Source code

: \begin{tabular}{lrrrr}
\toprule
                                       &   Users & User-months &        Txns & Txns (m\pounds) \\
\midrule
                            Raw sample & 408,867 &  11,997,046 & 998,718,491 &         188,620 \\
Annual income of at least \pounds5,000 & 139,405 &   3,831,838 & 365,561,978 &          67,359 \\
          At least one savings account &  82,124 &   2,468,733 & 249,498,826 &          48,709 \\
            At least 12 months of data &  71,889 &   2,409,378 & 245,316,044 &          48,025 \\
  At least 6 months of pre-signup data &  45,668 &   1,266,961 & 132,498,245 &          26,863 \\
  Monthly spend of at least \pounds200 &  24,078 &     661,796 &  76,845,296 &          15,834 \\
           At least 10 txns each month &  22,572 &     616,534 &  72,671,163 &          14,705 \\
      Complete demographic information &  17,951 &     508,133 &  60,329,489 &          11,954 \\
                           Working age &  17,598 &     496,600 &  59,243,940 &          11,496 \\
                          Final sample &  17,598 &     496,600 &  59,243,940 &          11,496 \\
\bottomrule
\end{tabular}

+--

AIM OF THE EXERCISE =>
Once you reach the line with "Raw sample &" in the data above, copy it and every line after it exactly, up to and including the line with "At least 12".

ANSWER SPACE =>
                            Raw sample & 408,867 &  11,997,046 & 998,718,491 &         188,620 \\
Annual income of at least \pounds5,000 & 139,405 &   3,831,838 & 365,561,978 &          67,359 \\
          At least one savings account &  82,124 &   2,468,733 & 249,498,826 &          48,709 \\
            At least 12 months of data &  71,889 &   2,409,378 & 245,316,044 &          48,025 \\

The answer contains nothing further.